* DATA FOR ANALYSIS
*** Begin section ***

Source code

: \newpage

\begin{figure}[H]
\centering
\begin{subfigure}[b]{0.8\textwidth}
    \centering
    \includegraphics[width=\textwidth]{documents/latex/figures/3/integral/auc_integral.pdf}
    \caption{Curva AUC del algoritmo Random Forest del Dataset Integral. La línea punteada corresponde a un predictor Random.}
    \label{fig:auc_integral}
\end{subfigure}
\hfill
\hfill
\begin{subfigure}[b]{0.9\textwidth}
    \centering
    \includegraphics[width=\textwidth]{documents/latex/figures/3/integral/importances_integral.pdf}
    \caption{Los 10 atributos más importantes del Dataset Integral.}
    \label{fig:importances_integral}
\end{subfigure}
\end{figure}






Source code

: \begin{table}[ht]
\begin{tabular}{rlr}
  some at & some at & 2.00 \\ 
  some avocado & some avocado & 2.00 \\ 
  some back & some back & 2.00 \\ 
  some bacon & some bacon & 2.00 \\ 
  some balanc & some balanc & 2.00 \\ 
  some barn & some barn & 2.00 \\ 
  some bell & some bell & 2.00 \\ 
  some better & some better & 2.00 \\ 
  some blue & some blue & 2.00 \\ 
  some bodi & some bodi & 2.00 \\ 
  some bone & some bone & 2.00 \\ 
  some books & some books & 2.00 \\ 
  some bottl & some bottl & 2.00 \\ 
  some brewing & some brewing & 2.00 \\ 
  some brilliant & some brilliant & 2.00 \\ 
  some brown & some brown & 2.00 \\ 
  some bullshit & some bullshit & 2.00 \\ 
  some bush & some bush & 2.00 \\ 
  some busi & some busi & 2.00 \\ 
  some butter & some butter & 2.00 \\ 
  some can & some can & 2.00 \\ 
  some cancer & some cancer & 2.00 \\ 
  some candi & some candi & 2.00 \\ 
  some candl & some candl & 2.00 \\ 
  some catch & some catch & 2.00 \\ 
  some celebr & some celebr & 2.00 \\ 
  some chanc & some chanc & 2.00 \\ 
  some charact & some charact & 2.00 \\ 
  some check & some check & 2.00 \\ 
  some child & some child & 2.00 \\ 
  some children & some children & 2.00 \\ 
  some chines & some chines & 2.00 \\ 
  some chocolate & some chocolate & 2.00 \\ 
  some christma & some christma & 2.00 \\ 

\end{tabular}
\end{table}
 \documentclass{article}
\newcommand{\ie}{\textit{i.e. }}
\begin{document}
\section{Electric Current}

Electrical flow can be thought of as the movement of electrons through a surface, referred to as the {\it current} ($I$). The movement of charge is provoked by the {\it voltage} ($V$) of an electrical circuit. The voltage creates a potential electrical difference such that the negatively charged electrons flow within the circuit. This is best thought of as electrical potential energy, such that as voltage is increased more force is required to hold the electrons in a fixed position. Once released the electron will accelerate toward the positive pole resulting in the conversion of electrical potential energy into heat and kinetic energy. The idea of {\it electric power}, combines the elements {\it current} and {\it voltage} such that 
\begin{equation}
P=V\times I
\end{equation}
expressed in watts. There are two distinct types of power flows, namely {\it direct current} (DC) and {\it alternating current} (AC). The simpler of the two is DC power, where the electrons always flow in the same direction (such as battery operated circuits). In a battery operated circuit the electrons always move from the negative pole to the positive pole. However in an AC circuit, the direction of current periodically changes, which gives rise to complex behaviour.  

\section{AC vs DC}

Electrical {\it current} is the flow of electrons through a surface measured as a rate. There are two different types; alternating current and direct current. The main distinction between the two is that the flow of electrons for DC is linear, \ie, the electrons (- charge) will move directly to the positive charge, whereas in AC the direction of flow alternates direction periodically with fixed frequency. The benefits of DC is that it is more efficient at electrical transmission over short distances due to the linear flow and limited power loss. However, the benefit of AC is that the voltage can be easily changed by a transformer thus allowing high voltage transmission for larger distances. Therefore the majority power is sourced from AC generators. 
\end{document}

*** End section ***

* THE PROBLEM
All entries above are to be transcribed verbatim.

* EXERCISE SOLUTION
Source code

: \newpage

\begin{figure}[H]
\centering
\begin{subfigure}[b]{0.8\textwidth}
    \centering
    \includegraphics[width=\textwidth]{documents/latex/figures/3/integral/auc_integral.pdf}
    \caption{Curva AUC del algoritmo Random Forest del Dataset Integral. La línea punteada corresponde a un predictor Random.}
    \label{fig:auc_integral}
\end{subfigure}
\hfill
\hfill
\begin{subfigure}[b]{0.9\textwidth}
    \centering
    \includegraphics[width=\textwidth]{documents/latex/figures/3/integral/importances_integral.pdf}
    \caption{Los 10 atributos más importantes del Dataset Integral.}
    \label{fig:importances_integral}
\end{subfigure}
\end{figure}






Source code

: \begin{table}[ht]
\begin{tabular}{rlr}
  some at & some at & 2.00 \\ 
  some avocado & some avocado & 2.00 \\ 
  some back & some back & 2.00 \\ 
  some bacon & some bacon & 2.00 \\ 
  some balanc & some balanc & 2.00 \\ 
  some barn & some barn & 2.00 \\ 
  some bell & some bell & 2.00 \\ 
  some better & some better & 2.00 \\ 
  some blue & some blue & 2.00 \\ 
  some bodi & some bodi & 2.00 \\ 
  some bone & some bone & 2.00 \\ 
  some books & some books & 2.00 \\ 
  some bottl & some bottl & 2.00 \\ 
  some brewing & some brewing & 2.00 \\ 
  some brilliant & some brilliant & 2.00 \\ 
  some brown & some brown & 2.00 \\ 
  some bullshit & some bullshit & 2.00 \\ 
  some bush & some bush & 2.00 \\ 
  some busi & some busi & 2.00 \\ 
  some butter & some butter & 2.00 \\ 
  some can & some can & 2.00 \\ 
  some cancer & some cancer & 2.00 \\ 
  some candi & some candi & 2.00 \\ 
  some candl & some candl & 2.00 \\ 
  some catch & some catch & 2.00 \\ 
  some celebr & some celebr & 2.00 \\ 
  some chanc & some chanc & 2.00 \\ 
  some charact & some charact & 2.00 \\ 
  some check & some check & 2.00 \\ 
  some child & some child & 2.00 \\ 
  some children & some children & 2.00 \\ 
  some chines & some chines & 2.00 \\ 
  some chocolate & some chocolate & 2.00 \\ 
  some christma & some christma & 2.00 \\ 

\end{tabular}
\end{table}
 \documentclass{article}
\newcommand{\ie}{\textit{i.e. }}
\begin{document}
\section{Electric Current}

Electrical flow can be thought of as the movement of electrons through a surface, referred to as the {\it current} ($I$). The movement of charge is provoked by the {\it voltage} ($V$) of an electrical circuit. The voltage creates a potential electrical difference such that the negatively charged electrons flow within the circuit. This is best thought of as electrical potential energy, such that as voltage is increased more force is required to hold the electrons in a fixed position. Once released the electron will accelerate toward the positive pole resulting in the conversion of electrical potential energy into heat and kinetic energy. The idea of {\it electric power}, combines the elements {\it current} and {\it voltage} such that 
\begin{equation}
P=V\times I
\end{equation}
expressed in watts. There are two distinct types of power flows, namely {\it direct current} (DC) and {\it alternating current} (AC). The simpler of the two is DC power, where the electrons always flow in the same direction (such as battery operated circuits). In a battery operated circuit the electrons always move from the negative pole to the positive pole. However in an AC circuit, the direction of current periodically changes, which gives rise to complex behaviour.  

\section{AC vs DC}

Electrical {\it current} is the flow of electrons through a surface measured as a rate. There are two different types; alternating current and direct current. The main distinction between the two is that the flow of electrons for DC is linear, \ie, the electrons (- charge) will move directly to the positive charge, whereas in AC the direction of flow alternates direction periodically with fixed frequency. The benefits of DC is that it is more efficient at electrical transmission over short distances due to the linear flow and limited power loss. However, the benefit of AC is that the voltage can be easily changed by a transformer thus allowing high voltage transmission for larger distances. Therefore the majority power is sourced from AC generators. 
\end{document}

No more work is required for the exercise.